BEGIN

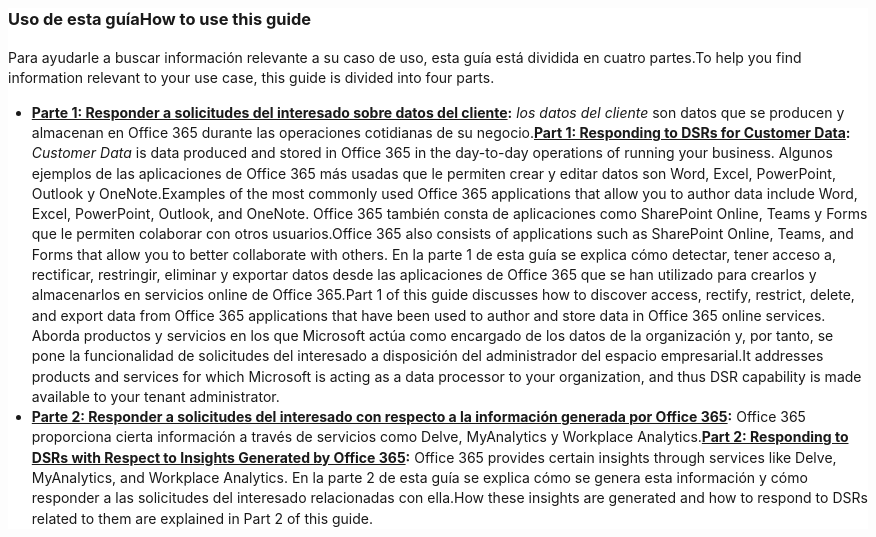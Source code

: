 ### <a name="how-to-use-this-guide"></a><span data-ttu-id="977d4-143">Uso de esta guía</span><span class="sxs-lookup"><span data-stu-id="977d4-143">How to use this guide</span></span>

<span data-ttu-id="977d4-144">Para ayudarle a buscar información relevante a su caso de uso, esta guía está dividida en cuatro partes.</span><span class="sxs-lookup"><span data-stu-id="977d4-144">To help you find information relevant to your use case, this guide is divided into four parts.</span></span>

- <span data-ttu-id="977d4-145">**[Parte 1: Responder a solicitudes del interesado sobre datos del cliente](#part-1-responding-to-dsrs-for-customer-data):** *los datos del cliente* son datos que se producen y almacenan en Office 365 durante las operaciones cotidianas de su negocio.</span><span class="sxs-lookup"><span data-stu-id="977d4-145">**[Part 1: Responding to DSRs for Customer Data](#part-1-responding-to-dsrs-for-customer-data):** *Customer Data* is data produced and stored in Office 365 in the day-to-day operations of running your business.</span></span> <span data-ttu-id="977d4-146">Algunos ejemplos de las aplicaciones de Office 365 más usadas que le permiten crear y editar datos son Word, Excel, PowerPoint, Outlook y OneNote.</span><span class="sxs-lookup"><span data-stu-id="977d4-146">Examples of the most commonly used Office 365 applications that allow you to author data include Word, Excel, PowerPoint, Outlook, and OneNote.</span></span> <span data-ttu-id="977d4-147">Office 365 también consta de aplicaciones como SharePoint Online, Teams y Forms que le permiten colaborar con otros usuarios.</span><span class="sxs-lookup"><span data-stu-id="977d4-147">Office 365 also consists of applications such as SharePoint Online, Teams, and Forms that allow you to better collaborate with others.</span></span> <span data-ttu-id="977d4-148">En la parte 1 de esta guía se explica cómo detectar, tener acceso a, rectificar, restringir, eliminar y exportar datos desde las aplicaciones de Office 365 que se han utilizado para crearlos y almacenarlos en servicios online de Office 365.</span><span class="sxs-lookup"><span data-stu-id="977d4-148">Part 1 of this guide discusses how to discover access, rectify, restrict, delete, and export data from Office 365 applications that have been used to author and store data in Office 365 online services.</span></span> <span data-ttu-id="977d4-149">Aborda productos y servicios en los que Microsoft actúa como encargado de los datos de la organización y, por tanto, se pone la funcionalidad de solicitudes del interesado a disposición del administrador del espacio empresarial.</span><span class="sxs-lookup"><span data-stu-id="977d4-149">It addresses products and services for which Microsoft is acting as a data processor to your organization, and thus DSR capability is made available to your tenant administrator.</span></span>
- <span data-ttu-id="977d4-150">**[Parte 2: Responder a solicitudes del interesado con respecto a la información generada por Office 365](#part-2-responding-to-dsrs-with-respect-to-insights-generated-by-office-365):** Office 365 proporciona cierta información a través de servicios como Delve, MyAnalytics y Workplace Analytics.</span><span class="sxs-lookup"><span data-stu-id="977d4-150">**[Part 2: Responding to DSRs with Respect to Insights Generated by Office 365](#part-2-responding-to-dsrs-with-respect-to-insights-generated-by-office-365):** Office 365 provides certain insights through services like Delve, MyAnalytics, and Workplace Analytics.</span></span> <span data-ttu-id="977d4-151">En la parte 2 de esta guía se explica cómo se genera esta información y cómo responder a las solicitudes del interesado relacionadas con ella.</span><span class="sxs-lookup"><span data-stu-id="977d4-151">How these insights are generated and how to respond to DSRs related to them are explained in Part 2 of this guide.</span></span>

END

Only the lines from the beginning of the records up to and including the line with "use this guide</span></span>" should appear, exactly as they are, and no pictures.

Source code

: ### <a name="how-to-use-this-guide"></a><span data-ttu-id="977d4-143">Uso de esta guía</span><span class="sxs-lookup"><span data-stu-id="977d4-143">How to use this guide</span></span>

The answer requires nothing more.